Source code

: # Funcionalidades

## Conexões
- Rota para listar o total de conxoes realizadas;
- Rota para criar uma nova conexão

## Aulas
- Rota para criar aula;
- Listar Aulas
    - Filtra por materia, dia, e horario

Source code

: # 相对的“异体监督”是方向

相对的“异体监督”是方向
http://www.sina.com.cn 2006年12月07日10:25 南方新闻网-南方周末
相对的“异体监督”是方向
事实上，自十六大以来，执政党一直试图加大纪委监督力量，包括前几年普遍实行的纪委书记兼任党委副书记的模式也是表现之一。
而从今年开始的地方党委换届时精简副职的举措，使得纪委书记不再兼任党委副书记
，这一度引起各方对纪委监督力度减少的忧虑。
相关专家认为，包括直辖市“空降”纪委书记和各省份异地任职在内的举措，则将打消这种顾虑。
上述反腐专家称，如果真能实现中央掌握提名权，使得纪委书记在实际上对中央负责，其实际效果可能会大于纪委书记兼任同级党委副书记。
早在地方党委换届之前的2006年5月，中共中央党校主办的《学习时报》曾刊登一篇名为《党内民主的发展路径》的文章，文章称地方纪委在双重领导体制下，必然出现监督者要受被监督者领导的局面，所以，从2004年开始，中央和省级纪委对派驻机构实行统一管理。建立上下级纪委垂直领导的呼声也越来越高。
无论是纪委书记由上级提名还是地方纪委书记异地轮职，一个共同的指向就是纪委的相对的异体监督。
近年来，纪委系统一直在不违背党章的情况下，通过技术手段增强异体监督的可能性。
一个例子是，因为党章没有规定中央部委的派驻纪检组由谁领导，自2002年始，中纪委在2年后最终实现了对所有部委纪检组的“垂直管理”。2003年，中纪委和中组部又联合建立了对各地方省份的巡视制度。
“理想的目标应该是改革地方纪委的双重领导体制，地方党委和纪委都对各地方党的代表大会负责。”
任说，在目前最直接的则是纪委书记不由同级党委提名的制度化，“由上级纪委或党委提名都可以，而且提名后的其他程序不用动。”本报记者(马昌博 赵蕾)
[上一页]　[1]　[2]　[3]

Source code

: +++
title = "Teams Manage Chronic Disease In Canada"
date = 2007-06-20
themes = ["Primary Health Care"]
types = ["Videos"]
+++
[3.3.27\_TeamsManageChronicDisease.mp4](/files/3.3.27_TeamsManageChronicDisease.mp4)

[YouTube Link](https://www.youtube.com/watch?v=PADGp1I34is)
* * *
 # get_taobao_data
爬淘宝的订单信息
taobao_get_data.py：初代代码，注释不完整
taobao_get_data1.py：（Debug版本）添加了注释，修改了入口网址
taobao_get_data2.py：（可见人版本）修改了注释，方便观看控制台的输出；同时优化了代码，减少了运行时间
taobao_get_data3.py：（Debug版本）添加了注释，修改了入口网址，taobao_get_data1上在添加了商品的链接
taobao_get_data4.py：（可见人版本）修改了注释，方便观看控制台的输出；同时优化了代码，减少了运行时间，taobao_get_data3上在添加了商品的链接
* * *
■ YOUR TASK ■
Out of the preceding entries, pull each line that contains the word "criar".

■ EXERCISE RESULT ■
- Rota para criar uma nova conexão
- Rota para criar aula;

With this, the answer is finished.